Dari pintu muncul Andreawan berjalan menuju ke meja yang telah di pesannya.
"Target masuk," suara Yanto berbisik, "Ayo pura pura makan, eh maksudku kita makan makanan ini sambil live, supaya nggak curiga kita terus ajah makan," sambil bersuara Yanto berusaha mengatur posisi ponselnya kearah Andreawan.

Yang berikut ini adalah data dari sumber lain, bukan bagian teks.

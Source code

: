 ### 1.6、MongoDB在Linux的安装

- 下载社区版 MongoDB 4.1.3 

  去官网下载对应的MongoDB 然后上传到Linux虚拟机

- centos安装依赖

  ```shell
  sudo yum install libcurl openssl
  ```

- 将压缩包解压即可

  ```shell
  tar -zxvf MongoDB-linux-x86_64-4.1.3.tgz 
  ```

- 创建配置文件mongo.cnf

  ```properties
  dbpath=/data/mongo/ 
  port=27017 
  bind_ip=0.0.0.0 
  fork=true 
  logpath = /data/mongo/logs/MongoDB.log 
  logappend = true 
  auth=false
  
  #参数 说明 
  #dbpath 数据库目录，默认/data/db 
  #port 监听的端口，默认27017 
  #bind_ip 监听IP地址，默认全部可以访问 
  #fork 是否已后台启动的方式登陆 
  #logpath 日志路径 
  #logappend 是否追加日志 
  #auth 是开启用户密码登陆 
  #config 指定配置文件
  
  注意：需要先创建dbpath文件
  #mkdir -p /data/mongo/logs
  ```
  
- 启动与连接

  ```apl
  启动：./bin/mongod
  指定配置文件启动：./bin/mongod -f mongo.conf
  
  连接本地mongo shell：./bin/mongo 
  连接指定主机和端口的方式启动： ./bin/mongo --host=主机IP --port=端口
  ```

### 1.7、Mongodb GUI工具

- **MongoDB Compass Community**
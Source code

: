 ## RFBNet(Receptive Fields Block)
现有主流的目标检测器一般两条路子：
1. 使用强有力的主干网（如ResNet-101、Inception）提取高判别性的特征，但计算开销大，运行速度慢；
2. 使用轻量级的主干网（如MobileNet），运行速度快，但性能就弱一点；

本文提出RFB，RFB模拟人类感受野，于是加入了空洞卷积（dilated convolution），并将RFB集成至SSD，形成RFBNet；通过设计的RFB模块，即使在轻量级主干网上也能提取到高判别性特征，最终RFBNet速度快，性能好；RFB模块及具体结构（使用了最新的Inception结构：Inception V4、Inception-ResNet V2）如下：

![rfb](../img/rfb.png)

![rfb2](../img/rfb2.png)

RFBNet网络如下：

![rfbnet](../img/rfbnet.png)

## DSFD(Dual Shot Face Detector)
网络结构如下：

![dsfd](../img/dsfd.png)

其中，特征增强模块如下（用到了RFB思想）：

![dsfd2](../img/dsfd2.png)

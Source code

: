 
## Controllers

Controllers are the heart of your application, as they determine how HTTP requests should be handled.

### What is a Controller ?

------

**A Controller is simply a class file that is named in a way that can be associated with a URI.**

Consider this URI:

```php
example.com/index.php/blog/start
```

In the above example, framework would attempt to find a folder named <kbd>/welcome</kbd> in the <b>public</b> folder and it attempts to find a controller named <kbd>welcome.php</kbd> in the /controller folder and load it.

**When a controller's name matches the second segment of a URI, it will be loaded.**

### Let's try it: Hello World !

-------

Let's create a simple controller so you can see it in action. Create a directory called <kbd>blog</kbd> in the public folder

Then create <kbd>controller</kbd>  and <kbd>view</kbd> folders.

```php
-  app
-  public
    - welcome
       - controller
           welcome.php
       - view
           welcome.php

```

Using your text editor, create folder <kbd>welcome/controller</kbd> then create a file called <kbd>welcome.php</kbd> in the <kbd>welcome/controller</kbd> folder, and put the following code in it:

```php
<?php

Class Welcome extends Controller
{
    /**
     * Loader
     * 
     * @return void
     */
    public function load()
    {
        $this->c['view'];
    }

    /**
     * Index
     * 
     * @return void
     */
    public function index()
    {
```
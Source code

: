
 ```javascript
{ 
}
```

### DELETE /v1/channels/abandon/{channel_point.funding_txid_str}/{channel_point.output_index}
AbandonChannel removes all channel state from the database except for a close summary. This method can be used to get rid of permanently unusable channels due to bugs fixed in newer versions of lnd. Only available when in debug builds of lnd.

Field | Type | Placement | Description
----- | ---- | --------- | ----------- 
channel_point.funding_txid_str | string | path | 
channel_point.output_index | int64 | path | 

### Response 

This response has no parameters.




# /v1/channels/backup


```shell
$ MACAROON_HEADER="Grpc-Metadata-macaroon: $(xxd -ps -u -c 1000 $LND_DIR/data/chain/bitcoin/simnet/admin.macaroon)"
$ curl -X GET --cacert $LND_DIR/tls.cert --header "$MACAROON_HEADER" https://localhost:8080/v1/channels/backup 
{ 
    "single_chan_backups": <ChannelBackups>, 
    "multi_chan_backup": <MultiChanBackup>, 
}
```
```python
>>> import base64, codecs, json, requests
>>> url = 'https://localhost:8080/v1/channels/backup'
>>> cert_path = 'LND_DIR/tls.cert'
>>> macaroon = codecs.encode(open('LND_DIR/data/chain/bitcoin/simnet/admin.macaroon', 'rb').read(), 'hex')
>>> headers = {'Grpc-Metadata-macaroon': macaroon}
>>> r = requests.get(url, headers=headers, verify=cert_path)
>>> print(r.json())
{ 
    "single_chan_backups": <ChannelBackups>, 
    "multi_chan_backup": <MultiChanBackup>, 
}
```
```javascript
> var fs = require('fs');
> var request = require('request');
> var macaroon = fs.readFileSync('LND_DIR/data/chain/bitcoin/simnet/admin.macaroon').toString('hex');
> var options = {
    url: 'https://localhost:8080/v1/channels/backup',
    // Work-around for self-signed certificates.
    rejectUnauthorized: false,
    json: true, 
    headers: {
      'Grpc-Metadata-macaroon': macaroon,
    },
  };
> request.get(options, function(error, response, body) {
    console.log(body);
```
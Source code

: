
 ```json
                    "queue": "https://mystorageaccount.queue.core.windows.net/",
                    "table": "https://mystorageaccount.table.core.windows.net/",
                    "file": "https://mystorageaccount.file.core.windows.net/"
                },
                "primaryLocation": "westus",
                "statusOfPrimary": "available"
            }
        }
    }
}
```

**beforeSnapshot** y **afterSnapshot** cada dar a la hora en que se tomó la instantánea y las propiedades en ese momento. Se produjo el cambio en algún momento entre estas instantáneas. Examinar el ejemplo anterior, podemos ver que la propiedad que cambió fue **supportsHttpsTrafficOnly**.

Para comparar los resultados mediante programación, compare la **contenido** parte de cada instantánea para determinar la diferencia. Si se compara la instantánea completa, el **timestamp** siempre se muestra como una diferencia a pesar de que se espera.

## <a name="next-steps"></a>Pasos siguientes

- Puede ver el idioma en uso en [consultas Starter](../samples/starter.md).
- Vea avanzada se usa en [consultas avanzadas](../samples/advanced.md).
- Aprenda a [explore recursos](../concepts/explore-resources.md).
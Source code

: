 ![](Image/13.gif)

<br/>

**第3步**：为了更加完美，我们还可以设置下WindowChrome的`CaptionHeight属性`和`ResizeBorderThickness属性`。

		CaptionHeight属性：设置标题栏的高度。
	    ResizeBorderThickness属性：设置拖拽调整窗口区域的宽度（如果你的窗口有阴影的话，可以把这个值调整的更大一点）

"Ya udah aku yang makan Mas Yanto yang rekaman, yo," ujar Tini tak mau menunggu langsung saja mendekatkan piring besar yang berisi kepiting saos tiram.
Yanto mendekatkan mulutnya minta disuapi Tini, "Suapi dong kan Mamas lagi tugas," ujarnya manja pads Tini.
"Huh ogah ..." cuek Tini menikmati kepiting sendirian.
Yanto yang sibuk dengan ponselnya pura pura mengancam.
"Nggak masalah sih, lihat ajah aku laporkan pada Non Karin ..."
Tini terkejut, "Ya deh, ayo sini aku suapi," ujarnya langsung menyendokkan kepiting ke mulut Yanto.
"Oke gitu, dong," segera Yanto menghubungi Karin yang sudah menunggu di kamar.
Andreawan duduk menghadap ke pintu. Pelayan datang membawa dua minuman botol air mineral disertai dua cangkir Capucino di letakkan di depan Andreawan dan di depan kursi kosong di hadapan lelaki itu.
"Ada yang lain, Tuan?" Santun sikap si pelayan pada Andreawan.
"Untuk sementara cukup," ujar Andreawan.
Yanto sudah terhubung dengan Karina.
"Non bisa nyampein gambarnya, ya?" Hampir berbisik Yanto mengirim suaranya pada Karin.
Karin senyum senyum melihat video Andreawan yang dikirim secara langsung oleh Yanto.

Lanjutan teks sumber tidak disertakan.